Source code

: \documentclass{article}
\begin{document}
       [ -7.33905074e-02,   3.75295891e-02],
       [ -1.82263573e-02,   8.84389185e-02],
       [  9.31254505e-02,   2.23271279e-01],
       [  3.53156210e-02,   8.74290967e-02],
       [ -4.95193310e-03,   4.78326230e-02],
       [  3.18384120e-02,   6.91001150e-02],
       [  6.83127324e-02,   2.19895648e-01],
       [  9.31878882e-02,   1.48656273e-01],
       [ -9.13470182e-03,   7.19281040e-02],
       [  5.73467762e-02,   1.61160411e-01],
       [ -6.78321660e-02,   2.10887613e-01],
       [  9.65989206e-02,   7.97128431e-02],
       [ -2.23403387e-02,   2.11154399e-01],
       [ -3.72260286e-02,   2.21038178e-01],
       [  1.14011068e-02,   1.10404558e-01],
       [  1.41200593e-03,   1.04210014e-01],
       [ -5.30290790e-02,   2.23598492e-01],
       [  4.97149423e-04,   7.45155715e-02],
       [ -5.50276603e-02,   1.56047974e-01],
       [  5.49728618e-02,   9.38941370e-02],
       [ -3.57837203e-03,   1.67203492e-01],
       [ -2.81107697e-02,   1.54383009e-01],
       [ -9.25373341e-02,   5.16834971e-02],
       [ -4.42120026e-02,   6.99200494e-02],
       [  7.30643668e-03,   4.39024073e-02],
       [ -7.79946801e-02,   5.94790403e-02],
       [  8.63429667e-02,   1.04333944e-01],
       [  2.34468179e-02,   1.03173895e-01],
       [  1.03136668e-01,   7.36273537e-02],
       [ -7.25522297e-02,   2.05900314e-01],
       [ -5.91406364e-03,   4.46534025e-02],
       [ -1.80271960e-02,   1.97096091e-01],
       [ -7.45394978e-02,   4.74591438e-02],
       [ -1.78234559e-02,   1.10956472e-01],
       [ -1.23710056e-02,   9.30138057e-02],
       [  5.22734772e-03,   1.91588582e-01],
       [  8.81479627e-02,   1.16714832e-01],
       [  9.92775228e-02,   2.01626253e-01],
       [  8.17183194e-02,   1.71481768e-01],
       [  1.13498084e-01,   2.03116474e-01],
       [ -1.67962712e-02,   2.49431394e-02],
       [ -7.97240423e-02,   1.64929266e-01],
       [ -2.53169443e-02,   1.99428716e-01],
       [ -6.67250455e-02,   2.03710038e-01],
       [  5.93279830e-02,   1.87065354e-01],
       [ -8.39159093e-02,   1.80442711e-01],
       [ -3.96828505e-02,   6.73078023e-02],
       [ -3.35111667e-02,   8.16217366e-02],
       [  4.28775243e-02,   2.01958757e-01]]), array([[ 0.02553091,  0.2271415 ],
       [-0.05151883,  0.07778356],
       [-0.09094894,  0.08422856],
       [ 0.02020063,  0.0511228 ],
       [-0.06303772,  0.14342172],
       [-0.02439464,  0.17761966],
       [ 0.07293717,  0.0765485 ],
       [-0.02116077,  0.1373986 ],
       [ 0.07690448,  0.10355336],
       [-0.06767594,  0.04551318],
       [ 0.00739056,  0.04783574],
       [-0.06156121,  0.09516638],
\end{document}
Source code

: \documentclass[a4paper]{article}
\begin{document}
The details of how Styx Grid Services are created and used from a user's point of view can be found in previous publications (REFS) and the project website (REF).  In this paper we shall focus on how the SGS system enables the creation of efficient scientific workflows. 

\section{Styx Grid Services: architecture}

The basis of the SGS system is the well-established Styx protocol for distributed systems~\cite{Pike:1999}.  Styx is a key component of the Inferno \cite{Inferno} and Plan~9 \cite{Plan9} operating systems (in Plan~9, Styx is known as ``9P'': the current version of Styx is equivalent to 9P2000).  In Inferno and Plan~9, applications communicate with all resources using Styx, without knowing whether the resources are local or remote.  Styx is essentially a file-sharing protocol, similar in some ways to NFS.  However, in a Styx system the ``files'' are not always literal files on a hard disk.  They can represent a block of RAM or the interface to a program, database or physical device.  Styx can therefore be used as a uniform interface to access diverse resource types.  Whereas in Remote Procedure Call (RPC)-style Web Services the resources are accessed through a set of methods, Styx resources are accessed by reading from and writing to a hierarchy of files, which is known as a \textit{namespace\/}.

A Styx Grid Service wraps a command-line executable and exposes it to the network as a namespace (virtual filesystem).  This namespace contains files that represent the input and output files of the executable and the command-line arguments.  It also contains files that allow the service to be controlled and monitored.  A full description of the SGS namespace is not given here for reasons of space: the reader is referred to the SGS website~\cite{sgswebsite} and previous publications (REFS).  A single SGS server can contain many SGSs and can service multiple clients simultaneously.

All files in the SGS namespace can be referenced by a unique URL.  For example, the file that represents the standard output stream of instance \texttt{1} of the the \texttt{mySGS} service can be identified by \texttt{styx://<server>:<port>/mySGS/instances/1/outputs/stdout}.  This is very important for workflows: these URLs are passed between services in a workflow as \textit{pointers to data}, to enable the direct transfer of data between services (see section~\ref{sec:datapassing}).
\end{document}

Work request:
Each line of the data is to be retyped exactly.

Problem solution:
Source code

: \documentclass{article}
\begin{document}
       [ -7.33905074e-02,   3.75295891e-02],
       [ -1.82263573e-02,   8.84389185e-02],
       [  9.31254505e-02,   2.23271279e-01],
       [  3.53156210e-02,   8.74290967e-02],
       [ -4.95193310e-03,   4.78326230e-02],
       [  3.18384120e-02,   6.91001150e-02],
       [  6.83127324e-02,   2.19895648e-01],
       [  9.31878882e-02,   1.48656273e-01],
       [ -9.13470182e-03,   7.19281040e-02],
       [  5.73467762e-02,   1.61160411e-01],
       [ -6.78321660e-02,   2.10887613e-01],
       [  9.65989206e-02,   7.97128431e-02],
       [ -2.23403387e-02,   2.11154399e-01],
       [ -3.72260286e-02,   2.21038178e-01],
       [  1.14011068e-02,   1.10404558e-01],
       [  1.41200593e-03,   1.04210014e-01],
       [ -5.30290790e-02,   2.23598492e-01],
       [  4.97149423e-04,   7.45155715e-02],
       [ -5.50276603e-02,   1.56047974e-01],
       [  5.49728618e-02,   9.38941370e-02],
       [ -3.57837203e-03,   1.67203492e-01],
       [ -2.81107697e-02,   1.54383009e-01],
       [ -9.25373341e-02,   5.16834971e-02],
       [ -4.42120026e-02,   6.99200494e-02],
       [  7.30643668e-03,   4.39024073e-02],
       [ -7.79946801e-02,   5.94790403e-02],
       [  8.63429667e-02,   1.04333944e-01],
       [  2.34468179e-02,   1.03173895e-01],
       [  1.03136668e-01,   7.36273537e-02],
       [ -7.25522297e-02,   2.05900314e-01],
       [ -5.91406364e-03,   4.46534025e-02],
       [ -1.80271960e-02,   1.97096091e-01],
       [ -7.45394978e-02,   4.74591438e-02],
       [ -1.78234559e-02,   1.10956472e-01],
       [ -1.23710056e-02,   9.30138057e-02],
       [  5.22734772e-03,   1.91588582e-01],
       [  8.81479627e-02,   1.16714832e-01],
       [  9.92775228e-02,   2.01626253e-01],
       [  8.17183194e-02,   1.71481768e-01],
       [  1.13498084e-01,   2.03116474e-01],
       [ -1.67962712e-02,   2.49431394e-02],
       [ -7.97240423e-02,   1.64929266e-01],
       [ -2.53169443e-02,   1.99428716e-01],
       [ -6.67250455e-02,   2.03710038e-01],
       [  5.93279830e-02,   1.87065354e-01],
       [ -8.39159093e-02,   1.80442711e-01],
       [ -3.96828505e-02,   6.73078023e-02],
       [ -3.35111667e-02,   8.16217366e-02],
       [  4.28775243e-02,   2.01958757e-01]]), array([[ 0.02553091,  0.2271415 ],
       [-0.05151883,  0.07778356],
       [-0.09094894,  0.08422856],
       [ 0.02020063,  0.0511228 ],
       [-0.06303772,  0.14342172],
       [-0.02439464,  0.17761966],
       [ 0.07293717,  0.0765485 ],
       [-0.02116077,  0.1373986 ],
       [ 0.07690448,  0.10355336],
       [-0.06767594,  0.04551318],
       [ 0.00739056,  0.04783574],
       [-0.06156121,  0.09516638],
\end{document}
Source code

: \documentclass[a4paper]{article}
\begin{document}
The details of how Styx Grid Services are created and used from a user's point of view can be found in previous publications (REFS) and the project website (REF).  In this paper we shall focus on how the SGS system enables the creation of efficient scientific workflows. 

\section{Styx Grid Services: architecture}

The basis of the SGS system is the well-established Styx protocol for distributed systems~\cite{Pike:1999}.  Styx is a key component of the Inferno \cite{Inferno} and Plan~9 \cite{Plan9} operating systems (in Plan~9, Styx is known as ``9P'': the current version of Styx is equivalent to 9P2000).  In Inferno and Plan~9, applications communicate with all resources using Styx, without knowing whether the resources are local or remote.  Styx is essentially a file-sharing protocol, similar in some ways to NFS.  However, in a Styx system the ``files'' are not always literal files on a hard disk.  They can represent a block of RAM or the interface to a program, database or physical device.  Styx can therefore be used as a uniform interface to access diverse resource types.  Whereas in Remote Procedure Call (RPC)-style Web Services the resources are accessed through a set of methods, Styx resources are accessed by reading from and writing to a hierarchy of files, which is known as a \textit{namespace\/}.

A Styx Grid Service wraps a command-line executable and exposes it to the network as a namespace (virtual filesystem).  This namespace contains files that represent the input and output files of the executable and the command-line arguments.  It also contains files that allow the service to be controlled and monitored.  A full description of the SGS namespace is not given here for reasons of space: the reader is referred to the SGS website~\cite{sgswebsite} and previous publications (REFS).  A single SGS server can contain many SGSs and can service multiple clients simultaneously.

All files in the SGS namespace can be referenced by a unique URL.  For example, the file that represents the standard output stream of instance \texttt{1} of the the \texttt{mySGS} service can be identified by \texttt{styx://<server>:<port>/mySGS/instances/1/outputs/stdout}.  This is very important for workflows: these URLs are passed between services in a workflow as \textit{pointers to data}, to enable the direct transfer of data between services (see section~\ref{sec:datapassing}).
\end{document}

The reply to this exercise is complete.